Exercise directions - Where a line of the records contains the word "resistance", show that line.

━━━━━ Data supplied

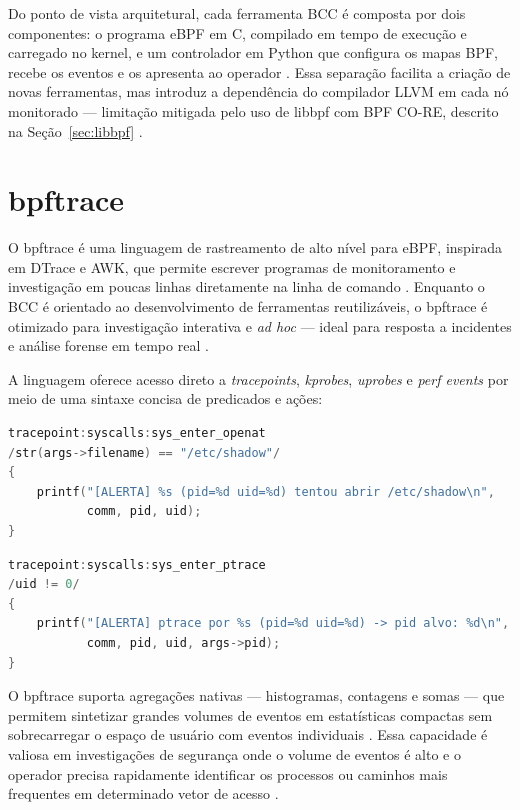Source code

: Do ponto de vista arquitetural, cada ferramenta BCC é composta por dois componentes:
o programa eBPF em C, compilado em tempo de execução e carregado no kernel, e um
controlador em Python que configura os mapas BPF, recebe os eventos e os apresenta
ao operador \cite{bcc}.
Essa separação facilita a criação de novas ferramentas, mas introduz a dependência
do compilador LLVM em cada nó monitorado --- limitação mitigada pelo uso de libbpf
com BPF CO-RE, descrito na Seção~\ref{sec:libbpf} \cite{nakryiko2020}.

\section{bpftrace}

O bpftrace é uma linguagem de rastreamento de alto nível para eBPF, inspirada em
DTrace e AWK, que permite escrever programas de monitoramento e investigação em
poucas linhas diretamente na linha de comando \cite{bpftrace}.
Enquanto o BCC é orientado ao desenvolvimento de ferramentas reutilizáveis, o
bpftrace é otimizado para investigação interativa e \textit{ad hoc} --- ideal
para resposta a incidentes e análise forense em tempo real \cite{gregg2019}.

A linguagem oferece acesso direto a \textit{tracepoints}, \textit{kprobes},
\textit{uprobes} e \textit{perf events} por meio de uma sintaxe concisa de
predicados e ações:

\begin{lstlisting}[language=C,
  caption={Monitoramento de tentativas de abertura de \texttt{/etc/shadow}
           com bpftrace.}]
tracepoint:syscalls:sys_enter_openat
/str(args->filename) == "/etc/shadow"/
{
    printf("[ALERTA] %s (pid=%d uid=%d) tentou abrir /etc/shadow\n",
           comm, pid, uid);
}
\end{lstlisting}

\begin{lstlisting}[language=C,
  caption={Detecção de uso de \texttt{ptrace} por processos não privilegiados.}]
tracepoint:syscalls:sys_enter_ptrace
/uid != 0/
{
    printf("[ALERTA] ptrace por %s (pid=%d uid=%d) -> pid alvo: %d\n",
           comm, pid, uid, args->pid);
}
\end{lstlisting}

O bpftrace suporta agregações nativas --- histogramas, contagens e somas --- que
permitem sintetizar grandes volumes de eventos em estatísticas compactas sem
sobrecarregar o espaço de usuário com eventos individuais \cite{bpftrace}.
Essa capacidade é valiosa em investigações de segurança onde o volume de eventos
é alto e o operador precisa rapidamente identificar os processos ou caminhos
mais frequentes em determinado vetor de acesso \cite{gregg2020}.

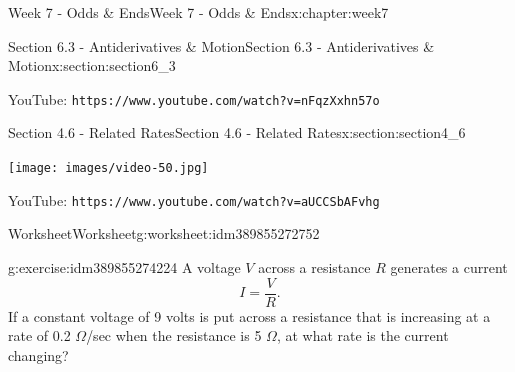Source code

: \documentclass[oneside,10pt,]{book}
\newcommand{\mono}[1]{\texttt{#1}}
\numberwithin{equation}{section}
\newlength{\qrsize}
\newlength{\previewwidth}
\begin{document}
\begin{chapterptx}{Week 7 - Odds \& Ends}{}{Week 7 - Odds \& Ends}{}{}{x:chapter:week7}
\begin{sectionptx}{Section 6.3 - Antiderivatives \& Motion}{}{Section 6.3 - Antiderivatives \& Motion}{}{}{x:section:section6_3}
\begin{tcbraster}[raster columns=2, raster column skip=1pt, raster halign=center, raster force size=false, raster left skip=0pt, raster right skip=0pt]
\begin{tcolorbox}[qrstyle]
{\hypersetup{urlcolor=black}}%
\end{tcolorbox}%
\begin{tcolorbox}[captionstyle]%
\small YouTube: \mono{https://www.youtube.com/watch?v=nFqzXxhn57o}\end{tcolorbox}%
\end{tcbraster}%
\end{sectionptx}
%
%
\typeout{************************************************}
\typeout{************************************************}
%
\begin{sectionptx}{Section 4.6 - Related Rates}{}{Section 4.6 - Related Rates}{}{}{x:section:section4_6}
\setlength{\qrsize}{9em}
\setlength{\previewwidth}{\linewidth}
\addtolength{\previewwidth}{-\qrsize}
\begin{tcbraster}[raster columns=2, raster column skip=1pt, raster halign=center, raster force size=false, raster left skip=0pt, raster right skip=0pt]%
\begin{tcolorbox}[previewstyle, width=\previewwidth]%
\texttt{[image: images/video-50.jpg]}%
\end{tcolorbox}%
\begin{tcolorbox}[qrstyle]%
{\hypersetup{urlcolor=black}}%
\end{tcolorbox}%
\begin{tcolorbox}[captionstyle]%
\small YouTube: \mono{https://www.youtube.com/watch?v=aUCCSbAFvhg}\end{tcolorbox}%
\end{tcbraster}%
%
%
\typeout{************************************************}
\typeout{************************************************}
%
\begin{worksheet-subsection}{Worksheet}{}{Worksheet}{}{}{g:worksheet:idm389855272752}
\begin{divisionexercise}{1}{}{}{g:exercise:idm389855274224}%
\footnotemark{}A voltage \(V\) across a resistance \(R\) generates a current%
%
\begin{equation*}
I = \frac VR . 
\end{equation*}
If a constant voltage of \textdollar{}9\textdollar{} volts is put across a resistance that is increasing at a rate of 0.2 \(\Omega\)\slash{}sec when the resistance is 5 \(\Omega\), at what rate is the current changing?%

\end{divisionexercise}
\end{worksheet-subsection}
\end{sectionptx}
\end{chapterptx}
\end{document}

━━━━━━━━━━

Result for this exercise -
\footnotemark{}A voltage \(V\) across a resistance \(R\) generates a current%
If a constant voltage of \textdollar{}9\textdollar{} volts is put across a resistance that is increasing at a rate of 0.2 \(\Omega\)\slash{}sec when the resistance is 5 \(\Omega\), at what rate is the current changing?%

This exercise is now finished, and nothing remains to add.